- Born: 1934 (age 91–92)

Academic background
- Alma mater: BA, Grinnell College; MA & PhD, UW–Madison;
- Thesis: Some Semantic and Syntactic Aspects of Swahili Extended Verb Forms (1967)

Academic work
- Institutions: University of South Carolina; Michigan State University;

= Carol Myers-Scotton =

American linguist

Carol Myers-Scotton (born 1934) is an American linguist. She was a Distinguished Professor Emerita in the Linguistics Program and Department of English at the University of South Carolina until 2003.

==Education==
She received her Bachelor of Arts from Grinnell College in 1955, and her Master of Arts in English in 1961 and Doctor of Philosophy in linguistics in 1967, both from the University of Wisconsin–Madison.

==Career==
She resided in Columbia, South Carolina until 2003, where she was Carolina Distinguished Professor at the University of South Carolina in the Linguistics Program and Department of English.
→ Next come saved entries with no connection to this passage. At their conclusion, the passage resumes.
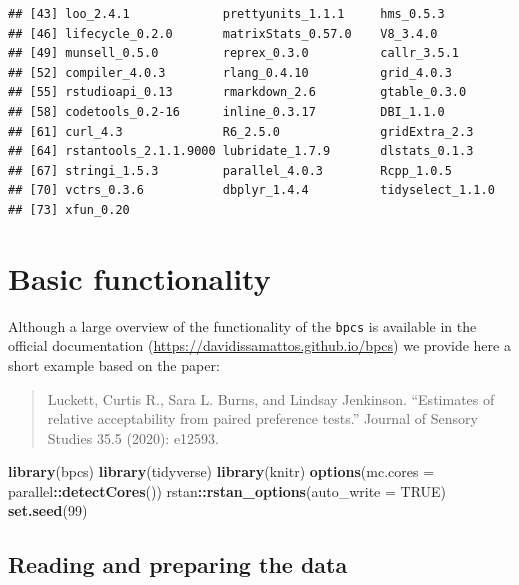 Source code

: \documentclass[
]{book}
\newenvironment{Shaded}{\begin{snugshade}}{\end{snugshade}}
\newcommand{\DataTypeTok}[1]{\textcolor[rgb]{0.13,0.29,0.53}{#1}}
\newcommand{\DecValTok}[1]{\textcolor[rgb]{0.00,0.00,0.81}{#1}}
\newcommand{\KeywordTok}[1]{\textcolor[rgb]{0.13,0.29,0.53}{\textbf{#1}}}
\newcommand{\NormalTok}[1]{#1}
\newcommand{\OperatorTok}[1]{\textcolor[rgb]{0.81,0.36,0.00}{\textbf{#1}}}
\newcommand{\OtherTok}[1]{\textcolor[rgb]{0.56,0.35,0.01}{#1}}
\begin{document}
\begin{verbatim}
## [43] loo_2.4.1             prettyunits_1.1.1     hms_0.5.3            
## [46] lifecycle_0.2.0       matrixStats_0.57.0    V8_3.4.0             
## [49] munsell_0.5.0         reprex_0.3.0          callr_3.5.1          
## [52] compiler_4.0.3        rlang_0.4.10          grid_4.0.3           
## [55] rstudioapi_0.13       rmarkdown_2.6         gtable_0.3.0         
## [58] codetools_0.2-16      inline_0.3.17         DBI_1.1.0            
## [61] curl_4.3              R6_2.5.0              gridExtra_2.3        
## [64] rstantools_2.1.1.9000 lubridate_1.7.9       dlstats_0.1.3        
## [67] stringi_1.5.3         parallel_4.0.3        Rcpp_1.0.5           
## [70] vctrs_0.3.6           dbplyr_1.4.4          tidyselect_1.1.0     
## [73] xfun_0.20
\end{verbatim}

\hypertarget{basics}{%
\chapter{Basic functionality}\label{basics}}

Although a large overview of the functionality of the \texttt{bpcs} is available in the official documentation (\url{https://davidissamattos.github.io/bpcs}) we provide here a short example based on the paper:

\begin{quote}
Luckett, Curtis R., Sara L. Burns, and Lindsay Jenkinson. ``Estimates of relative acceptability from paired preference tests.'' Journal of Sensory Studies 35.5 (2020): e12593.
\end{quote}

\begin{Shaded}
\begin{Highlighting}[]
\KeywordTok{library}\NormalTok{(bpcs)}
\KeywordTok{library}\NormalTok{(tidyverse)}
\KeywordTok{library}\NormalTok{(knitr)}
\KeywordTok{options}\NormalTok{(}\DataTypeTok{mc.cores =}\NormalTok{ parallel}\OperatorTok{::}\KeywordTok{detectCores}\NormalTok{())}
\NormalTok{rstan}\OperatorTok{::}\KeywordTok{rstan_options}\NormalTok{(}\DataTypeTok{auto_write =} \OtherTok{TRUE}\NormalTok{)}
\KeywordTok{set.seed}\NormalTok{(}\DecValTok{99}\NormalTok{)}
\end{Highlighting}
\end{Shaded}

\hypertarget{reading-and-preparing-the-data}{%
\section{Reading and preparing the data}\label{reading-and-preparing-the-data}}
\end{document}
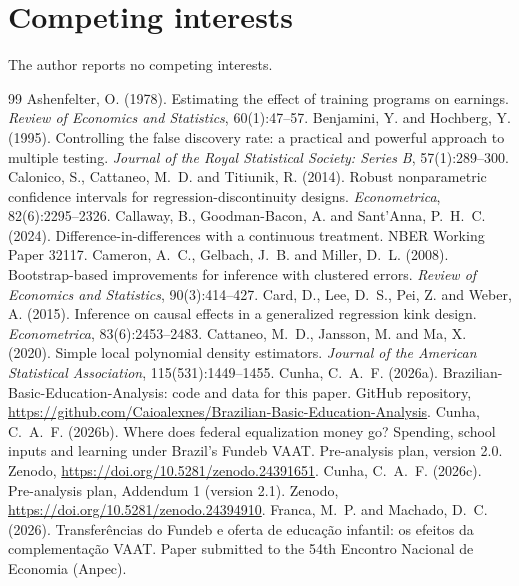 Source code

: \documentclass[11pt]{article}
\begin{document}
\section*{Competing interests}
The author reports no competing interests.

\begin{thebibliography}{99}
 Ashenfelter, O. (1978). Estimating the effect of training programs on earnings. \textit{Review of Economics and Statistics}, 60(1):47--57.
 Benjamini, Y. and Hochberg, Y. (1995). Controlling the false discovery rate: a practical and powerful approach to multiple testing. \textit{Journal of the Royal Statistical Society: Series B}, 57(1):289--300.
 Calonico, S., Cattaneo, M.~D. and Titiunik, R. (2014). Robust nonparametric confidence intervals for regression-discontinuity designs. \textit{Econometrica}, 82(6):2295--2326.
 Callaway, B., Goodman-Bacon, A. and Sant'Anna, P.~H.~C. (2024). Difference-in-differences with a continuous treatment. NBER Working Paper 32117.
 Cameron, A.~C., Gelbach, J.~B. and Miller, D.~L. (2008). Bootstrap-based improvements for inference with clustered errors. \textit{Review of Economics and Statistics}, 90(3):414--427.
 Card, D., Lee, D.~S., Pei, Z. and Weber, A. (2015). Inference on causal effects in a generalized regression kink design. \textit{Econometrica}, 83(6):2453--2483.
 Cattaneo, M.~D., Jansson, M. and Ma, X. (2020). Simple local polynomial density estimators. \textit{Journal of the American Statistical Association}, 115(531):1449--1455.
 Cunha, C.~A.~F. (2026a). Brazilian-Basic-Education-Analysis: code and data for this paper. GitHub repository, \url{https://github.com/Caioalexnes/Brazilian-Basic-Education-Analysis}.
 Cunha, C.~A.~F. (2026b). Where does federal equalization money go? Spending, school inputs and learning under Brazil's Fundeb VAAT. Pre-analysis plan, version 2.0. Zenodo, \url{https://doi.org/10.5281/zenodo.24391651}.
 Cunha, C.~A.~F. (2026c). Pre-analysis plan, Addendum 1 (version 2.1). Zenodo, \url{https://doi.org/10.5281/zenodo.24394910}.
 Franca, M.~P. and Machado, D.~C. (2026). Transferências do Fundeb e oferta de educação infantil: os efeitos da complementação VAAT. Paper submitted to the 54th Encontro Nacional de Economia (Anpec).

\end{thebibliography}
\end{document}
She currently resides in Michigan, where she is an adjunct professor in the Department of Linguistics and Languages at Michigan State University, and also a visiting scholar at the MSU African Studies Center.

==Publications and research==
Myers-Scotton has authored or coauthored over 100 articles and book chapters in linguistics, primarily in the areas of contact linguistics, sociopragmatics, bilingualism and African linguistics. Much of her attention has been spent explaining the social and cognitive aspects of code-switching and bilingualism. In addition to her numerous articles, she has also published six books, including Contact Linguistics (2002) and Multiple Voices (2006).

==Honors==
Myers-Scotton has received many grants and honors, including a 1983 Fulbright Program grant to study language use patterns in Kenya and Zimbabwe, a 1994–1997 National Science Foundation grant to study grammatical constraints on code switching (with co-PI Jan Jake), and a 2004–2005 National Science Foundation grant to test a hypothesis about the grammatical aspects of the abruptness of language shift. Specifically, the study dealt with Xhosa-English bilinguals in Gauteng Province in South Africa around Pretoria and Johannesburg.